Provided entries:
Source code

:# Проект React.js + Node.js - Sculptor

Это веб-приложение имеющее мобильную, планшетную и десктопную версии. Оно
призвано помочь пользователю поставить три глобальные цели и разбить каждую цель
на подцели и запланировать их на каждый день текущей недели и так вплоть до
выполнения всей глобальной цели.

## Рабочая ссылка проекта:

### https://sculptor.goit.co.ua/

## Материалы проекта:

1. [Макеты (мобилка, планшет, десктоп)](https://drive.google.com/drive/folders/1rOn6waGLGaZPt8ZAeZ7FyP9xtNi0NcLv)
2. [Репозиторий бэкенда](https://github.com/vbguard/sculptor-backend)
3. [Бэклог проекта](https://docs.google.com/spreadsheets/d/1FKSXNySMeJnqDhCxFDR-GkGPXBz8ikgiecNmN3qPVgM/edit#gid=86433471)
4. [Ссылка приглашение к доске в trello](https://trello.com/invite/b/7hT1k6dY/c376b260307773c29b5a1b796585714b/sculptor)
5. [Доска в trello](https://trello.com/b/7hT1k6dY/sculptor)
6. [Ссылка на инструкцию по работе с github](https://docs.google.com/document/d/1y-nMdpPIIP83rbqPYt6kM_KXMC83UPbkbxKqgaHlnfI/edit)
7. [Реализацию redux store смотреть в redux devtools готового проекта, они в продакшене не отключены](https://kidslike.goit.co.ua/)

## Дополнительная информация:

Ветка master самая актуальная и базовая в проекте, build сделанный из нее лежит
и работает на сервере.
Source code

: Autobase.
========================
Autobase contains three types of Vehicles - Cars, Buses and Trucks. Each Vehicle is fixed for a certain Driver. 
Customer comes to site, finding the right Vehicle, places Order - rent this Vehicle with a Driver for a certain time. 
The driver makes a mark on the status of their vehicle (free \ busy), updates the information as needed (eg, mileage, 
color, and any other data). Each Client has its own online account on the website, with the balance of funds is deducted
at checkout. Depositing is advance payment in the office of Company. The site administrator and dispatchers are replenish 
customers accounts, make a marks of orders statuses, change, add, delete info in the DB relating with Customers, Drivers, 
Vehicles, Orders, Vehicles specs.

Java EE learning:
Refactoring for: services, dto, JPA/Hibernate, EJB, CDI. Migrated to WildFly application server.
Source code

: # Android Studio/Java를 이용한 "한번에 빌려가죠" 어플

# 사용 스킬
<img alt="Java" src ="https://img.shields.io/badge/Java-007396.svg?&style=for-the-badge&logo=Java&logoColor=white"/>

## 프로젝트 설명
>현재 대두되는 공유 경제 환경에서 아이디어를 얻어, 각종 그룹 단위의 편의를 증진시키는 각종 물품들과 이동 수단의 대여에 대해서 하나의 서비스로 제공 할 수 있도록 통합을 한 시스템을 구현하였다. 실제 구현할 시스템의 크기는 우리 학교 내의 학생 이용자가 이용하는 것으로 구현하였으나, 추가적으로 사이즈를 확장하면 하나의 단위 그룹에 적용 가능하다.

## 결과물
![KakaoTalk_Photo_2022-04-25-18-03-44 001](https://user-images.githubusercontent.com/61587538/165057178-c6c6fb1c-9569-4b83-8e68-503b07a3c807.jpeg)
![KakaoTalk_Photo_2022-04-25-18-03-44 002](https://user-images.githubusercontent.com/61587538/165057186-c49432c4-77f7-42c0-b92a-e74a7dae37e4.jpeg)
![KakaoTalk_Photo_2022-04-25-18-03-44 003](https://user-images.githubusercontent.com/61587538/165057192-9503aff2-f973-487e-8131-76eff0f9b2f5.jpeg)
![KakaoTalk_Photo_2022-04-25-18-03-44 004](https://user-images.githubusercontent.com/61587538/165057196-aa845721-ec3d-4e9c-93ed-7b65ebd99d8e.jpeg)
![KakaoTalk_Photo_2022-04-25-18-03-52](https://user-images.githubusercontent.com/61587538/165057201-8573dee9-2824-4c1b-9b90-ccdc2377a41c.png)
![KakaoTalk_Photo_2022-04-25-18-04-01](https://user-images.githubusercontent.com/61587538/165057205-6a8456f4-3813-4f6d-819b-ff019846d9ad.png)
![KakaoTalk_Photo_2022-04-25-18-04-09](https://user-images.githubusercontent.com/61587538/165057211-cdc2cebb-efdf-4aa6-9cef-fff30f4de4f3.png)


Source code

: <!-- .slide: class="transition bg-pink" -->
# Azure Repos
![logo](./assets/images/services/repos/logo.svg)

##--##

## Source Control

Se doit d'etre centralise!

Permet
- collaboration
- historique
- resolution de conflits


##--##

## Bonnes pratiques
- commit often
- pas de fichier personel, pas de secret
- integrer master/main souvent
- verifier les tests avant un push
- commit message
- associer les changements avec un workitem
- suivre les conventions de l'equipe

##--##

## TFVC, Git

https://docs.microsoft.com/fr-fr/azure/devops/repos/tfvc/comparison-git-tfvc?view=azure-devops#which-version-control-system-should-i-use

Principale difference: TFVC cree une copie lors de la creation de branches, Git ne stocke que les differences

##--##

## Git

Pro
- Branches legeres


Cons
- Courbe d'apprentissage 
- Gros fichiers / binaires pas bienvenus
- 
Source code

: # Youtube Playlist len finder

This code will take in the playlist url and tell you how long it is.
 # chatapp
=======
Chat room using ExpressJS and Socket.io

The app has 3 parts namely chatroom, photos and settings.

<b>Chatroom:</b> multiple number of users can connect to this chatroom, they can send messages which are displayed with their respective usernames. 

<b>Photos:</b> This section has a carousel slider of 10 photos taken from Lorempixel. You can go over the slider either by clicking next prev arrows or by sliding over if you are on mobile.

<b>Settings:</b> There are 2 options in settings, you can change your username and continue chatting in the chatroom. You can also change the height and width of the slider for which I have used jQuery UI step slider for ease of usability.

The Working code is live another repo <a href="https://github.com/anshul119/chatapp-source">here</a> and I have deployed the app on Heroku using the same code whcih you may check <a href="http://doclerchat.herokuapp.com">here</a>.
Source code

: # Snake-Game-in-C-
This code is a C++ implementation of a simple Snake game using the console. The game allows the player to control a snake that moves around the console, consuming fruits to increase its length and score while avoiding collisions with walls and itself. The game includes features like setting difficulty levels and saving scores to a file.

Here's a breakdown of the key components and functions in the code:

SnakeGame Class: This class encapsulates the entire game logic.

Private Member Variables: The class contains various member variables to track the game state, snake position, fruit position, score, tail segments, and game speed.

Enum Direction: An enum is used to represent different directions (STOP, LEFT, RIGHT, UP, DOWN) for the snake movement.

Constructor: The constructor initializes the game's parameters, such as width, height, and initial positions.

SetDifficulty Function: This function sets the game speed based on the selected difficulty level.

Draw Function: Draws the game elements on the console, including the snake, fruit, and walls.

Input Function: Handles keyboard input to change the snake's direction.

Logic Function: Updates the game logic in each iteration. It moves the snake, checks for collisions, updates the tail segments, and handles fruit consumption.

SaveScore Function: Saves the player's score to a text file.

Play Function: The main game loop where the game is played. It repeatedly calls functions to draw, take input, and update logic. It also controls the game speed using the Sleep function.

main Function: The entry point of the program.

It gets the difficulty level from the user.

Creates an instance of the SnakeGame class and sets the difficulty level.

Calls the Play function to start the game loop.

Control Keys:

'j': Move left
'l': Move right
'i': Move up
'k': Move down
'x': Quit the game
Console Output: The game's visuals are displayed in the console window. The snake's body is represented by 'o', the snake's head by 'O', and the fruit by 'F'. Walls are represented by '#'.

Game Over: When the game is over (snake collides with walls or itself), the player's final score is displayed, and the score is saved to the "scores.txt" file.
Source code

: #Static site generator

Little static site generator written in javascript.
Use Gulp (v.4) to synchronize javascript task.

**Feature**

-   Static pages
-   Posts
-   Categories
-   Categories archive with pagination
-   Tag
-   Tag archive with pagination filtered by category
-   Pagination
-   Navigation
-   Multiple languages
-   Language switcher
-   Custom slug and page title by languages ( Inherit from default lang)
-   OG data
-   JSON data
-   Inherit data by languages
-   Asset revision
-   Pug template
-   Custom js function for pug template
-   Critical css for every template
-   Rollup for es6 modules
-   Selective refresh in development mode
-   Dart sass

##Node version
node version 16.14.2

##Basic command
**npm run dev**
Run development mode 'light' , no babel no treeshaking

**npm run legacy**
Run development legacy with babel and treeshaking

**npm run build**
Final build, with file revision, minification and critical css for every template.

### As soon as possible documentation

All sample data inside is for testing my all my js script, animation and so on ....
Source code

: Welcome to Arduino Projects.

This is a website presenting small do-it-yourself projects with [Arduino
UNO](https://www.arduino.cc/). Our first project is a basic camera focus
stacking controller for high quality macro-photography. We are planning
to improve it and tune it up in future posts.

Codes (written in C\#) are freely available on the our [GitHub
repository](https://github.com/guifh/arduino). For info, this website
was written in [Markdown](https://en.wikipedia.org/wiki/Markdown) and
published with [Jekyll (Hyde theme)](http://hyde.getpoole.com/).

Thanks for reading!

What is needed:
Transcribe the lines above between the line holding "- historique" and the line holding "- Courbe d'apprentissage", inclusive, exactly as they stand and with nothing added.

Result of the exercise:
- historique
- resolution de conflits


##--##

## Bonnes pratiques
- commit often
- pas de fichier personel, pas de secret
- integrer master/main souvent
- verifier les tests avant un push
- commit message
- associer les changements avec un workitem
- suivre les conventions de l'equipe

##--##

## TFVC, Git

https://docs.microsoft.com/fr-fr/azure/devops/repos/tfvc/comparison-git-tfvc?view=azure-devops#which-version-control-system-should-i-use

Principale difference: TFVC cree une copie lors de la creation de branches, Git ne stocke que les differences

##--##

## Git

Pro
- Branches legeres


Cons
- Courbe d'apprentissage 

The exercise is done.